### Available data
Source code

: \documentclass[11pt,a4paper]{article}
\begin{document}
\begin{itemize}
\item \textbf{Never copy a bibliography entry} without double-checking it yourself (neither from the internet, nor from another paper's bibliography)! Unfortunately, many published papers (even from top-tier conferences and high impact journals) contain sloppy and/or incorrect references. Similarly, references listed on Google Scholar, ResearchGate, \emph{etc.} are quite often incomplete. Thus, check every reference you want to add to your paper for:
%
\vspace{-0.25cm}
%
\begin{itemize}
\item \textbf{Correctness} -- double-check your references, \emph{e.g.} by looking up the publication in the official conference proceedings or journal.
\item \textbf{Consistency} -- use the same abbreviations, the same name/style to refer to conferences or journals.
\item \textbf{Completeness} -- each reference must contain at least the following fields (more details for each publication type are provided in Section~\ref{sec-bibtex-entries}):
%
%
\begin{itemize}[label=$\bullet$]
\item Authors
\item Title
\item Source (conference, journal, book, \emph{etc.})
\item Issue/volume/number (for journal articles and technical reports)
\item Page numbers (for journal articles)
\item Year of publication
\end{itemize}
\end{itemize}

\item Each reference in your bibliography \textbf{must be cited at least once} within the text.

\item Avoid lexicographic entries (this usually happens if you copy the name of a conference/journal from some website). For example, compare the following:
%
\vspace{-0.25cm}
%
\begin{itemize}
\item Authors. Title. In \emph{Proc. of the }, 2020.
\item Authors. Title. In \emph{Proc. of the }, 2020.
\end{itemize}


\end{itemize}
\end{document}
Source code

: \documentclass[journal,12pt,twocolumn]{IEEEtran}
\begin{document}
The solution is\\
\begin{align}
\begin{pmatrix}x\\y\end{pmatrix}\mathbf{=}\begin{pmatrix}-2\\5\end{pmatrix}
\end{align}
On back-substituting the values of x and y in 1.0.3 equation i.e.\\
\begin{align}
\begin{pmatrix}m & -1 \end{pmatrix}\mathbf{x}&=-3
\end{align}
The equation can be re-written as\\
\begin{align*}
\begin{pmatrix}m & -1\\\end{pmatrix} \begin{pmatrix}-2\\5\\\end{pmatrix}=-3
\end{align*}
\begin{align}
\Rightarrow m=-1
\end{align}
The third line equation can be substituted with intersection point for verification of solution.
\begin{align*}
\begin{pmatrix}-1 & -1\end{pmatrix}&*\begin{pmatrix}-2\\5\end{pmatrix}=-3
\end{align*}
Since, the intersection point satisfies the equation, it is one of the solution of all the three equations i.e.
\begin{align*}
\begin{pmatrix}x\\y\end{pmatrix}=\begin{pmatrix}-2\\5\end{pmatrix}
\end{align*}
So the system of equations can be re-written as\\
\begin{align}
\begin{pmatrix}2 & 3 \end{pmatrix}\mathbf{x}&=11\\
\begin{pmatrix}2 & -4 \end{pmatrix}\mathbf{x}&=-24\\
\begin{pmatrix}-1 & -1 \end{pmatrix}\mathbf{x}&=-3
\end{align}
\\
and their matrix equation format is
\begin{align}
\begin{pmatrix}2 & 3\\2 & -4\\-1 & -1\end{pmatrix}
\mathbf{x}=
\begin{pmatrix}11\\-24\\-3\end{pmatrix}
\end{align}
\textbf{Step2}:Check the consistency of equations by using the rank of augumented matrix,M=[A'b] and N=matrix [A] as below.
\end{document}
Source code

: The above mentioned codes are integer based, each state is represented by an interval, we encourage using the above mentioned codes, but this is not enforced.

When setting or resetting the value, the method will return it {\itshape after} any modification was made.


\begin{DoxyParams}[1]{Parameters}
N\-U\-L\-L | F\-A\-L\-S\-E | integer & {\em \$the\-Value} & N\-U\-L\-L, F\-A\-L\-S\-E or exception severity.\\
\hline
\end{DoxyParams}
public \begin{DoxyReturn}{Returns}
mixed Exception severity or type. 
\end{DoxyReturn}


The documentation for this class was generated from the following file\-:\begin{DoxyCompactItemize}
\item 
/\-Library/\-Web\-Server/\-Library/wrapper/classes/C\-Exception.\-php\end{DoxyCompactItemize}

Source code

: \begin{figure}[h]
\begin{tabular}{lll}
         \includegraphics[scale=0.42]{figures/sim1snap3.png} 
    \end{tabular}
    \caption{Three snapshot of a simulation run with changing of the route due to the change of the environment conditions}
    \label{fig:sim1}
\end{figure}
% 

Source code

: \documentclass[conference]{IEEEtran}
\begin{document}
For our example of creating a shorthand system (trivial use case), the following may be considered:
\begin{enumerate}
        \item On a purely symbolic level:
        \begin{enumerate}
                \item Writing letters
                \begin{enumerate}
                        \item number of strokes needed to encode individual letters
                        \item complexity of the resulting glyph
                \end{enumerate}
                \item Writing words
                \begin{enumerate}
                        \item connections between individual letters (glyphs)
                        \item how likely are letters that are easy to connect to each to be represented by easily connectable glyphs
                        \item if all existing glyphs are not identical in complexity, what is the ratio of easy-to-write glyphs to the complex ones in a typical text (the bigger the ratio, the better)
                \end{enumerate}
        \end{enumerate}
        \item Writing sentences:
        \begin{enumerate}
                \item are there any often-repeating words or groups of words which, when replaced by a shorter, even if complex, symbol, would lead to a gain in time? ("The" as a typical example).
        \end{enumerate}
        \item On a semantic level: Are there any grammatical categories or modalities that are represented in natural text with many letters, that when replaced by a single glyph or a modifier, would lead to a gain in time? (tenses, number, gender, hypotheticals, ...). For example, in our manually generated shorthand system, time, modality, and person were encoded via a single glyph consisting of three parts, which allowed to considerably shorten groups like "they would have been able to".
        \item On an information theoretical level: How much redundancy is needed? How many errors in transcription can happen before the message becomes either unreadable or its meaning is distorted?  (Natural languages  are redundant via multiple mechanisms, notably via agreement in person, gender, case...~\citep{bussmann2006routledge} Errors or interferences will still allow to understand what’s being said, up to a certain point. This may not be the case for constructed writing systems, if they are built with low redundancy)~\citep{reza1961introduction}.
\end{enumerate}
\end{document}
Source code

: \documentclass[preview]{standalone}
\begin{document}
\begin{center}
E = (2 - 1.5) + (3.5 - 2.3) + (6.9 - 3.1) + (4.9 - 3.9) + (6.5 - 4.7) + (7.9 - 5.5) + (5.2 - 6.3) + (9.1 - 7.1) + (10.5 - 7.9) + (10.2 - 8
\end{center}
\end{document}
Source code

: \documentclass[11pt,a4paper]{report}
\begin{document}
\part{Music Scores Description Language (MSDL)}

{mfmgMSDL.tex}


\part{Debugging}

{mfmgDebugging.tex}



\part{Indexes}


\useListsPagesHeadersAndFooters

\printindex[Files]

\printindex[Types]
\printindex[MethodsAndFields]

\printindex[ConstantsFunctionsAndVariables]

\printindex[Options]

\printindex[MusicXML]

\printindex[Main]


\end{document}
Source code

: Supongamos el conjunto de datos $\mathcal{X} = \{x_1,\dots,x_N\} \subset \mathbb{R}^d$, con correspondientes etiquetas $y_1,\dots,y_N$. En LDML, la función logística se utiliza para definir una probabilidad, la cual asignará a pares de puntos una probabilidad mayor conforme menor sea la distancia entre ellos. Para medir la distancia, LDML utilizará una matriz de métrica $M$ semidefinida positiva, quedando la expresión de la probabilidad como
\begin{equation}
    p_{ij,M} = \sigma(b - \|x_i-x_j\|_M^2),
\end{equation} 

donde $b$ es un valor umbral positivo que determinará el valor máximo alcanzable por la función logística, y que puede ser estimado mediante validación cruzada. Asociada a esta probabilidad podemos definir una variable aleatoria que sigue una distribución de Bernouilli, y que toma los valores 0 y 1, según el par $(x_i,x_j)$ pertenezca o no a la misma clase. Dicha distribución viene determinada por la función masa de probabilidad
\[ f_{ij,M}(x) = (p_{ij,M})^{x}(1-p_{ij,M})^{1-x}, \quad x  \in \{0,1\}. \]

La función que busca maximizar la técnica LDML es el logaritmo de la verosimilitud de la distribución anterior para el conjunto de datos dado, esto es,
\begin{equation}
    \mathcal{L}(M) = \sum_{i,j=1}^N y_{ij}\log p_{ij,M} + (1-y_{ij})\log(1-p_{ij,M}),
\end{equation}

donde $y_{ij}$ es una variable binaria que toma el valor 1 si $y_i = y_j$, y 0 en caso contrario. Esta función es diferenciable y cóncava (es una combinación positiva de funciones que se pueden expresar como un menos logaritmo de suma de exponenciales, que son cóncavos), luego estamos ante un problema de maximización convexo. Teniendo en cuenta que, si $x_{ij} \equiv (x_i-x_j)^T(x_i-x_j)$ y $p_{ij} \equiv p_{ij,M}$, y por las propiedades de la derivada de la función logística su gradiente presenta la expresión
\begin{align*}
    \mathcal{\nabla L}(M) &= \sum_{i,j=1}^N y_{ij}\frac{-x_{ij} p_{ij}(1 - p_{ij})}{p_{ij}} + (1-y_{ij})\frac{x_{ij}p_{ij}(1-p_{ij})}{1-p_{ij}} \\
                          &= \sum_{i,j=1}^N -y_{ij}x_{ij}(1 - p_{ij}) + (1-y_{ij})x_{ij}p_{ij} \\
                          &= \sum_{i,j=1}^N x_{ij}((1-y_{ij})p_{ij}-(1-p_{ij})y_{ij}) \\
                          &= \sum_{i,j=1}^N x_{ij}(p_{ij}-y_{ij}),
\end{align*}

### What this task involves
The first line of the listing above through the line containing "conferences or journals.": print exactly that, both ends included.

### Answer to this exercise
Source code

: \documentclass[11pt,a4paper]{article}
\begin{document}
\begin{itemize}
\item \textbf{Never copy a bibliography entry} without double-checking it yourself (neither from the internet, nor from another paper's bibliography)! Unfortunately, many published papers (even from top-tier conferences and high impact journals) contain sloppy and/or incorrect references. Similarly, references listed on Google Scholar, ResearchGate, \emph{etc.} are quite often incomplete. Thus, check every reference you want to add to your paper for:
%
\vspace{-0.25cm}
%
\begin{itemize}
\item \textbf{Correctness} -- double-check your references, \emph{e.g.} by looking up the publication in the official conference proceedings or journal.
\item \textbf{Consistency} -- use the same abbreviations, the same name/style to refer to conferences or journals.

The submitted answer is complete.